At his own expense, John flew home from Tripoli to be married, on 12th July 1951, to Susan Moore, a childhood friend. In those days, there was no allowance provided for officers who were married at the age of 22 years. The honeymoon was truncated, but so began a happy marriage which was to last for 70 years and produced two sons, Rupert and James, neither of whom were to follow their father into the Coldstream.
John’s regimental CV continues to read impressively: 1952-54 Transport officer responsible for 90 vehicles; 1954-56 Adjutant Eaton Hall Officer Cadet School; 1957 promoted to major; 1957-58 company commander in the 1st Battalion and posted to BAOR; 1958 student at the Army Staff College Camberley, where he excelled; followed by a posting as GSO2 Ops in Headquarters 2nd Division in BAOR; 1962 company command in the 2nd Battalion; and 1963-64 appointed Regimental Adjutant, commanding the Regimental Headquarters staff and the band, responsible for the records and postings of 1,500 Coldstreamers. The Regiment at that time was twice the size it is today. And ahead of him his career was mapped out as Brigade Major, promotion to lieutenant colonel, instructor at Staff College, command of a Coldstream battalion. Sadly, this was not to be, following a dreadful traffic accident on the London Road, which left him in a coma for two weeks on death’s door and with a permanent disability. He was medically discharged from the Army in November 1967.
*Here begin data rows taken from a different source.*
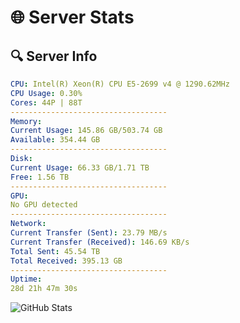 # 🌐 Server Stats
## 🔍 Server Info
```yaml
CPU: Intel(R) Xeon(R) CPU E5-2699 v4 @ 1290.62MHz
CPU Usage: 0.30%
Cores: 44P | 88T
-----------------------------------
Memory:
Current Usage: 145.86 GB/503.74 GB
Available: 354.44 GB
-----------------------------------
Disk:
Current Usage: 66.33 GB/1.71 TB
Free: 1.56 TB
-----------------------------------
GPU:
No GPU detected
-----------------------------------
Network:
Current Transfer (Sent): 23.79 MB/s
Current Transfer (Received): 146.69 KB/s
Total Sent: 45.54 TB
Total Received: 395.13 GB
-----------------------------------
Uptime:
28d 21h 47m 30s
```
![GitHub Stats](https://img.shields.io/badge/Updated-2025-04-05_19:10:19-blue)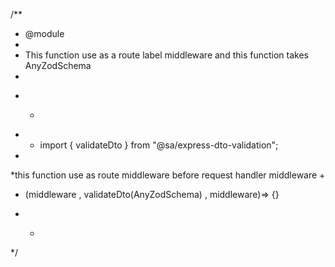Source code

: /**

* @module
*
* This function use as a route label middleware and this function takes AnyZodSchema
*

+
  * ```ts
+
  * import { validateDto } from "@sa/express-dto-validation";

+
*this function use as route middleware before request handler middleware
+
  * (middleware , validateDto(AnyZodSchema) , middleware)=> {}
+
  * ```

*/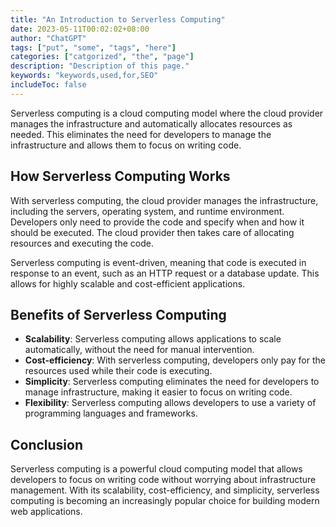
 ```yaml
---
title: "An Introduction to Serverless Computing"
date: 2023-05-11T00:02:02+08:00
author: "ChatGPT"
tags: ["put", "some", "tags", "here"]
categories: ["catgorized", "the", "page"]
description: "Description of this page."
keywords: "keywords,used,for,SEO"
includeToc: false
---
```


Serverless computing is a cloud computing model where the cloud provider manages the infrastructure and automatically allocates resources as needed. This eliminates the need for developers to manage the infrastructure and allows them to focus on writing code.

## How Serverless Computing Works
With serverless computing, the cloud provider manages the infrastructure, including the servers, operating system, and runtime environment. Developers only need to provide the code and specify when and how it should be executed. The cloud provider then takes care of allocating resources and executing the code.

Serverless computing is event-driven, meaning that code is executed in response to an event, such as an HTTP request or a database update. This allows for highly scalable and cost-efficient applications.

## Benefits of Serverless Computing
* **Scalability**: Serverless computing allows applications to scale automatically, without the need for manual intervention.
* **Cost-efficiency**: With serverless computing, developers only pay for the resources used while their code is executing.
* **Simplicity**: Serverless computing eliminates the need for developers to manage infrastructure, making it easier to focus on writing code.
* **Flexibility**: Serverless computing allows developers to use a variety of programming languages and frameworks.

## Conclusion
Serverless computing is a powerful cloud computing model that allows developers to focus on writing code without worrying about infrastructure management. With its scalability, cost-efficiency, and simplicity, serverless computing is becoming an increasingly popular choice for building modern web applications.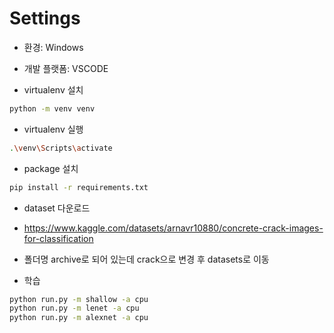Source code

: # Settings

- 환경: Windows
- 개발 플랫폼: VSCODE

- virtualenv 설치

```sh
python -m venv venv
```

- virtualenv 실행

```sh
.\venv\Scripts\activate
```

- package 설치

```sh
pip install -r requirements.txt
```

- dataset 다운로드
- https://www.kaggle.com/datasets/arnavr10880/concrete-crack-images-for-classification
- 폴더명 archive로 되어 있는데 crack으로 변경 후 datasets로 이동

- 학습

```sh
python run.py -m shallow -a cpu
python run.py -m lenet -a cpu
python run.py -m alexnet -a cpu
```
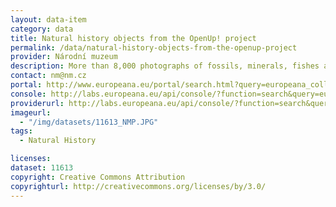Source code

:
 ```yaml
---
layout: data-item
category: data
title: Natural history objects from the OpenUp! project
permalink: /data/natural-history-objects-from-the-openup-project
provider: Národní muzeum
description: More than 8,000 photographs of fossils, minerals, fishes and other natural history objects.
contact: nm@nm.cz
portal: http://www.europeana.eu/portal/search.html?query=europeana_collectionName%3A11613*&rows=12
console: http://labs.europeana.eu/api/console/?function=search&query=europeana_collectionName%3A11613*&rows=12
providerurl: http://labs.europeana.eu/api/console/?function=search&query=europeana_collectionName%3A11613*&rows=12
imageurl:
  - "/img/datasets/11613_NMP.JPG"
tags:
  - Natural History

licenses:
dataset: 11613
copyright: Creative Commons Attribution
copyrighturl: http://creativecommons.org/licenses/by/3.0/
---
```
The Regiment’s loss was the City’s gain. John joined the City firm of Grieveson Grant. In modern parlance, he would be described as ‘Head of Compliance’. One feels certain that Grieveson Grant would have been fully compliant with all the new regulations following ‘Big Bang’. He prospered in the City for 20 years, managing the firm’s takeover by Kleinwort Benson, retiring at the age of 60 in 1988. In 1993 he and Susan moved to the lovely village of Sutton Montis in Dorset before a final move into Sherborne in 2011.
His final decade was a tough one, where his disability combined with old age made life difficult, for both him and Susan, who cared for him loyally. But John was a fighter, believing that no situation could not be improved by greater effort. It was not in his nature to ‘go gentle into that good night’, to quote Dylan Thomas. He remained a loyal Coldstreamer to the end and was a regular and generous donor to Regimental Charitable funds. He was the Regimental Adjutant’s most regular telephone caller for many years, never failing to remind the author of his time as Regimental Adjutant. No week would go by without a telephone call from John, asking about what the Regiment was up to. He remained positive, challenging and interested in all about him, until very sadly dementia got the better of him.